Two years after sweeping three awards at Spring Sing as a duet with Hayden Everett, the third-year theater student with an emphasis on musical theater is ready to perform once again. This time, however, she will be telling her own story about being in the world as a soloist, she said.
“I’ve really become enamored with being alive,” Pernick said. “Knowing that I have the ability to put that into words and share that in my own way, … when I started writing more and seeing how much I had to say and how easily it came to me, I wanted the chance to do Spring Sing on my own.”
With songs reminiscent of Sara Bareilles and Joni Mitchell, Pernick said she weaves in a folk-influenced accompaniment through the piano and guitar paired with lyrical storytelling throughout her work. Pernick has been singing since she was young, but said her focus on storytelling stems from working in musical theater starting from 4 years old.
Since she started experimenting with songwriting in middle school with childhood friend Jack Petersen, Pernick said she presents her lyrics from the perspective of either real or imagined characters. And instead of following a classic pop song formula to songwriting, Pernick said she tries to create little puzzles within her songs through her lyrics. For Petersen, the complex stories Pernick tells through songwriting are representative of her magic as an artist and person, he said.

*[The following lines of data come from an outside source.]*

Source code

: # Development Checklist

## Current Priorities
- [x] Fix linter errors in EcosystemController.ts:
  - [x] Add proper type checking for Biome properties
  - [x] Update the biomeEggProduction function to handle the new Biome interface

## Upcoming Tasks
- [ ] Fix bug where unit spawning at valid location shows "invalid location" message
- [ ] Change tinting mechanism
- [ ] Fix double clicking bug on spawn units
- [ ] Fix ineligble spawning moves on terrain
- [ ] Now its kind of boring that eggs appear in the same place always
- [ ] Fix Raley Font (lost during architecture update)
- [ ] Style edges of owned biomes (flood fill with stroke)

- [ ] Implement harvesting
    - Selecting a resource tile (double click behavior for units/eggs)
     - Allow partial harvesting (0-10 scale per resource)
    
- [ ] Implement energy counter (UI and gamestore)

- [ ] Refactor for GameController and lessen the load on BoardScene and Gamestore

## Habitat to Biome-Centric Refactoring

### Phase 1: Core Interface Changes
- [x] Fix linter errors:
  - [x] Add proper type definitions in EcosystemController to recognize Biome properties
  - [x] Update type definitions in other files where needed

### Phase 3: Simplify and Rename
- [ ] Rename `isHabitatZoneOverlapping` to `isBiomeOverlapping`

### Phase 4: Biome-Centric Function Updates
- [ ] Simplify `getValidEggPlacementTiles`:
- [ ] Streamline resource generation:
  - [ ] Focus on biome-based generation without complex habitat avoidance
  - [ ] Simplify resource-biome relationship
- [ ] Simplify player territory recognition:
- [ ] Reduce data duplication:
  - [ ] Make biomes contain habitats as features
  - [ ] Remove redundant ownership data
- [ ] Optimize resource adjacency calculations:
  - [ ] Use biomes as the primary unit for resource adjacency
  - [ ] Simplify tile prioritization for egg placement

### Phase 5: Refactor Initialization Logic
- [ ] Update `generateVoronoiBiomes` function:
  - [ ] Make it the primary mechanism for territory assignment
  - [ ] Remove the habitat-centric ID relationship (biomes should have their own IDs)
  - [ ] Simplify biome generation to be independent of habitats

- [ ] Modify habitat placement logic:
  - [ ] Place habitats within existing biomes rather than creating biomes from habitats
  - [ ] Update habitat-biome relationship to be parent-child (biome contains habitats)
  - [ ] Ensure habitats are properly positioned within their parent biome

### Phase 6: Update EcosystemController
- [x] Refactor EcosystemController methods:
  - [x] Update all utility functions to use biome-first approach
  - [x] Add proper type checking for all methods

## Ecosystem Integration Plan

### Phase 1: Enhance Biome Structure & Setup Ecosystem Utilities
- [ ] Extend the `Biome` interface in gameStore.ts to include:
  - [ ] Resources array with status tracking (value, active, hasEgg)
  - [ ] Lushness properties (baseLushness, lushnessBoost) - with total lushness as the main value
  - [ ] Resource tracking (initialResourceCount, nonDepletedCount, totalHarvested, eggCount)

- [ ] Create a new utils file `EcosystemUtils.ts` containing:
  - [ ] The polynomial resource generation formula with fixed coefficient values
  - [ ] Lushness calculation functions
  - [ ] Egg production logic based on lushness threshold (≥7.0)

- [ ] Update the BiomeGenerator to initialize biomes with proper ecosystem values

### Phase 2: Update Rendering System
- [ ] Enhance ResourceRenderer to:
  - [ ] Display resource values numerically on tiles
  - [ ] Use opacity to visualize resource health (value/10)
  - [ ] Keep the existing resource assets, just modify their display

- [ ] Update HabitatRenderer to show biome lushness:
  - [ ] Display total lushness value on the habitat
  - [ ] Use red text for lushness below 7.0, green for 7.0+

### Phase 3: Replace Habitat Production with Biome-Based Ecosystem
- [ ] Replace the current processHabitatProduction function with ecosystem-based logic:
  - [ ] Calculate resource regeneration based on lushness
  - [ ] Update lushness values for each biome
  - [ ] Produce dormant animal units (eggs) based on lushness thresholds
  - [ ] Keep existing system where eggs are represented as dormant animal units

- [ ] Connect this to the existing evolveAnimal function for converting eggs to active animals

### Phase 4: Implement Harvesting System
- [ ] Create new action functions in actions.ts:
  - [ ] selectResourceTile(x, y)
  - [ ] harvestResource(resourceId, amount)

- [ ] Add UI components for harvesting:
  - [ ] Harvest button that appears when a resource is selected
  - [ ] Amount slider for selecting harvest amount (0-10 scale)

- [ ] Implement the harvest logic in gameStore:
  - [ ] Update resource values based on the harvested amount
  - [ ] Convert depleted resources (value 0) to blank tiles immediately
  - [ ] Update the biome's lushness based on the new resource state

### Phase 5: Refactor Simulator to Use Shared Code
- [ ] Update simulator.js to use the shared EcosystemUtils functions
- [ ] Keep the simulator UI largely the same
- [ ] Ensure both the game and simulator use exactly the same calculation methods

“Her music is wonderfully simple on the surface,” Petersen said. “Listening to her music (more), everything is so intricate and complicated, but you’d kind of never know. The way that she knows how music works is so unsuspecting, and she just has such an innate kind of depth of knowledge.”

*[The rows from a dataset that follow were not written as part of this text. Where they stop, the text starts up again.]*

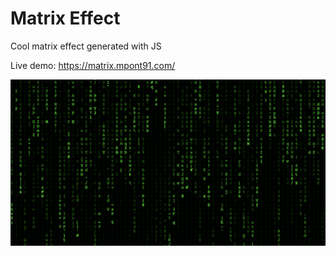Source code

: # Matrix Effect

Cool matrix effect generated with JS

Live demo: https://matrix.mpont91.com/

![matrix effect](matrix.png)

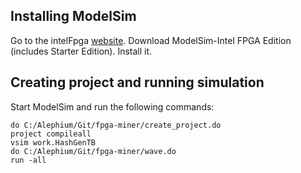 ## Installing ModelSim

Go to the intelFpga 
[website](https://fpgasoftware.intel.com/20.1.1/?edition=lite&product=modelsim_ae&platform=windows#tabs-2).
Download ModelSim-Intel FPGA Edition (includes Starter Edition).
Install it.

## Creating project and running simulation

Start ModelSim and run the following commands:

    do C:/Alephium/Git/fpga-miner/create_project.do
    project compileall
    vsim work.HashGenTB
    do C:/Alephium/Git/fpga-miner/wave.do
    run -all

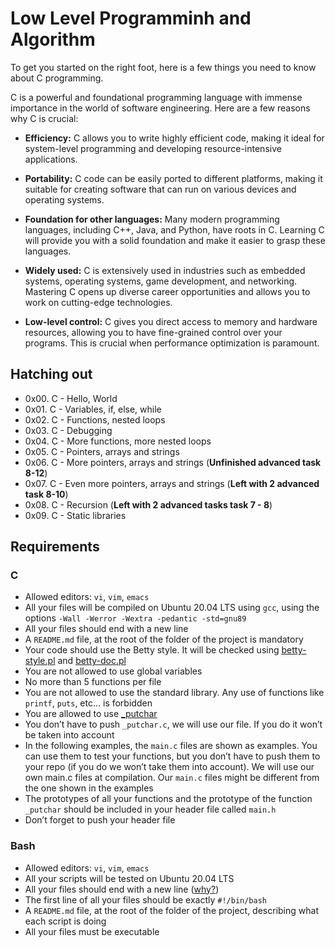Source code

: # Low Level Programminh and Algorithm
To get you started on the right foot, here is a few things you need to know about C programming.

C is a powerful and foundational programming language with immense importance in the world of software engineering. Here are a few reasons why C is crucial:

- **Efficiency:** C allows you to write highly efficient code, making it ideal for system-level programming and developing resource-intensive applications.

- **Portability:** C code can be easily ported to different platforms, making it suitable for creating software that can run on various devices and operating systems.

- **Foundation for other languages:** Many modern programming languages, including C++, Java, and Python, have roots in C. Learning C will provide you with a solid foundation and make it easier to grasp these languages.

- **Widely used:** C is extensively used in industries such as embedded systems, operating systems, game development, and networking. Mastering C opens up diverse career opportunities and allows you to work on cutting-edge technologies.

- **Low-level control:** C gives you direct access to memory and hardware resources, allowing you to have fine-grained control over your programs. This is crucial when performance optimization is paramount.
## Hatching out
- 0x00. C - Hello, World 
- 0x01. C - Variables, if, else, while 
- 0x02. C - Functions, nested loops 
- 0x03. C - Debugging 
- 0x04. C - More functions, more nested loops 
- 0x05. C - Pointers, arrays and strings 
- 0x06. C - More pointers, arrays and strings (**Unfinished advanced task 8-12**)
- 0x07. C - Even more pointers, arrays and strings (**Left with 2 advanced task 8-10**)
- 0x08. C - Recursion (**Left with 2 advanced tasks task 7 - 8**)
- 0x09. C - Static libraries

## Requirements
### C
- Allowed editors: `vi`, `vim`, `emacs`
- All your files will be compiled on Ubuntu 20.04 LTS using `gcc`, using the options `-Wall -Werror -Wextra -pedantic -std=gnu89`
- All your files should end with a new line
- A `README.md` file, at the root of the folder of the project is mandatory
- Your code should use the Betty style. It will be checked using [betty-style.pl](https://github.com/alx-tools/Betty/blob/master/betty-style.pl) and [betty-doc.pl](https://github.com/alx-tools/Betty/blob/master/betty-doc.pl)
- You are not allowed to use global variables
- No more than 5 functions per file
- You are not allowed to use the standard library. Any use of functions like `printf`, `puts`, etc… is forbidden
- You are allowed to use [_putchar](https://github.com/alx-tools/_putchar.c/blob/master/_putchar.c)
- You don’t have to push `_putchar.c`, we will use our file. If you do it won’t be taken into account
- In the following examples, the `main.c` files are shown as examples. You can use them to test your functions, but you don’t have to push them to your repo (if you do we won’t take them into account). We will use our own main.c files at compilation. Our `main.c` files might be different from the one shown in the examples
- The prototypes of all your functions and the prototype of the function `_putchar` should be included in your header file called `main.h`
- Don’t forget to push your header file
### Bash
- Allowed editors: `vi`, `vim`, `emacs`
- All your scripts will be tested on Ubuntu 20.04 LTS
- All your files should end with a new line ([why?](https://unix.stackexchange.com/questions/18743/whats-the-point-in-adding-a-new-line-to-the-end-of-a-file/18789))
- The first line of all your files should be exactly `#!/bin/bash`
- A `README.md` file, at the root of the folder of the project, describing what each script is doing
- All your files must be executable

Despite focusing on musical theater throughout high school, Pernick felt reinspired to write music after performing in Spring Sing her freshman year. Although her and Everett – now a third-year ethnomusicology student – have both been forging paths as solo musicians, they still share their music with each other. Everett said Pernick’s genuine reaction to the emotions he infuses into his music makes her one of his favorite people to show his original songs to. Her joy parallels the joy he intends to elicit in his listeners through celebratory or happy songs, he said.
“She’s incredibly in tune with the emotional capabilities that music has, and I think that’s something that drives my musical creation – music’s ability to make us feel human,” Everett said. “I think she’s really developed her knack for creating lyrical and sonic cohesion, creating sounds and melodies that perfectly fit the lyrics.”
One such song that Pernick said perfectly expresses herself as an artist is “Diane,” which she will be showcasing at Spring Sing. She said she wrote the song in the summer, after feeling the highest of highs in performing at theater shows and meeting her closest friends while coping with the loss of her grandmother. The song – aptly named after her late grandmother – encapsulates Pernick’s personal growth and reflection through both experiences, she said.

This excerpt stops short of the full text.